■ **Work to complete**: Every record is to be copied unchanged, except that its pictures are removed.

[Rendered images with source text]
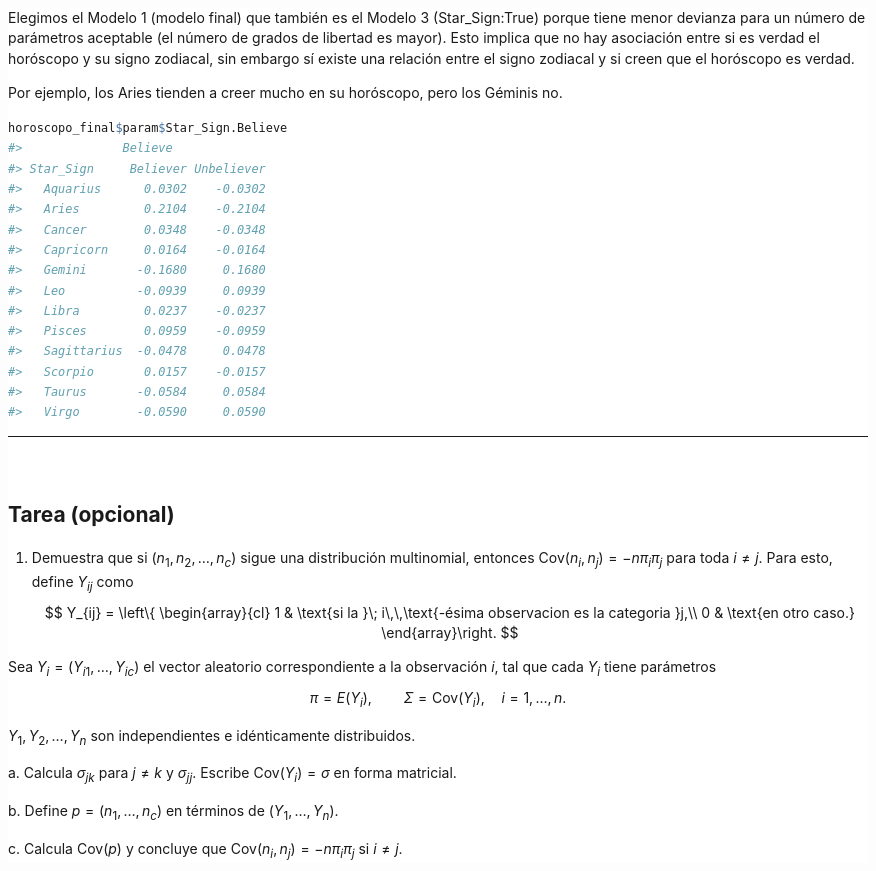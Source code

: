 Elegimos el Modelo 1 (modelo final) que también es el Modelo 3 (Star_Sign:True) porque tiene menor devianza para un número de parámetros aceptable (el número de grados de libertad es mayor). Esto implica que no hay asociación entre si es verdad el horóscopo y su signo zodiacal, sin embargo sí existe una relación entre el signo zodiacal y si creen que el horóscopo es verdad. 

Por ejemplo, los Aries tienden a creer mucho en su horóscopo, pero los Géminis no.


```r
horoscopo_final$param$Star_Sign.Believe
#>              Believe
#> Star_Sign     Believer Unbeliever
#>   Aquarius      0.0302    -0.0302
#>   Aries         0.2104    -0.2104
#>   Cancer        0.0348    -0.0348
#>   Capricorn     0.0164    -0.0164
#>   Gemini       -0.1680     0.1680
#>   Leo          -0.0939     0.0939
#>   Libra         0.0237    -0.0237
#>   Pisces        0.0959    -0.0959
#>   Sagittarius  -0.0478     0.0478
#>   Scorpio       0.0157    -0.0157
#>   Taurus       -0.0584     0.0584
#>   Virgo        -0.0590     0.0590
```

---

<br>

## Tarea (opcional)

1. Demuestra que si $(n_1,n_2,\ldots,n_c)$ sigue una distribución multinomial, entonces $\mbox{Cov}(n_i,n_j)=-n\pi_i \pi_j$ para toda $i\neq j$. Para esto, define $Y_{ij}$ como
$$
Y_{ij} = \left\{ \begin{array}{cl}
1 & \text{si la }\; i\,\,\text{-ésima observacion es la categoria }j,\\
0 & \text{en otro caso.}
\end{array}\right.
$$

Sea $Y_i=(Y_{i1},\ldots,Y_{ic})$ el vector aleatorio correspondiente a la observación $i$, tal que cada $Y_i$ tiene parámetros
$$
\pi = E(Y_i), \qquad \Sigma=\mbox{Cov}(Y_i),\quad i=1,\ldots,n.
$$

$Y_1,Y_2,\ldots,Y_n$ son independientes e idénticamente distribuidos.

a. Calcula $\sigma_{jk}$ para $j\neq k$ y $\sigma_{jj}$. Escribe $\mbox{Cov}(Y_i) = \sigma$ en forma matricial.

b. Define $p=(n_1,\ldots,n_c)$ en términos de $(Y_1, \ldots, Y_n)$.

c. Calcula $\mbox{Cov}(p)$ y concluye que $\mbox{Cov}(n_i,n_j)=-n\pi_i\pi_j$ si $i\neq j$.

■ **Answer for this exercise**:
Source code

: Elegimos el Modelo 1 (modelo final) que también es el Modelo 3 (Star_Sign:True) porque tiene menor devianza para un número de parámetros aceptable (el número de grados de libertad es mayor). Esto implica que no hay asociación entre si es verdad el horóscopo y su signo zodiacal, sin embargo sí existe una relación entre el signo zodiacal y si creen que el horóscopo es verdad. 

Por ejemplo, los Aries tienden a creer mucho en su horóscopo, pero los Géminis no.


```r
horoscopo_final$param$Star_Sign.Believe
#>              Believe
#> Star_Sign     Believer Unbeliever
#>   Aquarius      0.0302    -0.0302
#>   Aries         0.2104    -0.2104
#>   Cancer        0.0348    -0.0348
#>   Capricorn     0.0164    -0.0164
#>   Gemini       -0.1680     0.1680
#>   Leo          -0.0939     0.0939
#>   Libra         0.0237    -0.0237
#>   Pisces        0.0959    -0.0959
#>   Sagittarius  -0.0478     0.0478
#>   Scorpio       0.0157    -0.0157
#>   Taurus       -0.0584     0.0584
#>   Virgo        -0.0590     0.0590
```

---

<br>

## Tarea (opcional)

1. Demuestra que si $(n_1,n_2,\ldots,n_c)$ sigue una distribución multinomial, entonces $\mbox{Cov}(n_i,n_j)=-n\pi_i \pi_j$ para toda $i\neq j$. Para esto, define $Y_{ij}$ como
$$
Y_{ij} = \left\{ \begin{array}{cl}
1 & \text{si la }\; i\,\,\text{-ésima observacion es la categoria }j,\\
0 & \text{en otro caso.}
\end{array}\right.
$$

Sea $Y_i=(Y_{i1},\ldots,Y_{ic})$ el vector aleatorio correspondiente a la observación $i$, tal que cada $Y_i$ tiene parámetros
$$
\pi = E(Y_i), \qquad \Sigma=\mbox{Cov}(Y_i),\quad i=1,\ldots,n.
$$

$Y_1,Y_2,\ldots,Y_n$ son independientes e idénticamente distribuidos.

a. Calcula $\sigma_{jk}$ para $j\neq k$ y $\sigma_{jj}$. Escribe $\mbox{Cov}(Y_i) = \sigma$ en forma matricial.

b. Define $p=(n_1,\ldots,n_c)$ en términos de $(Y_1, \ldots, Y_n)$.

c. Calcula $\mbox{Cov}(p)$ y concluye que $\mbox{Cov}(n_i,n_j)=-n\pi_i\pi_j$ si $i\neq j$.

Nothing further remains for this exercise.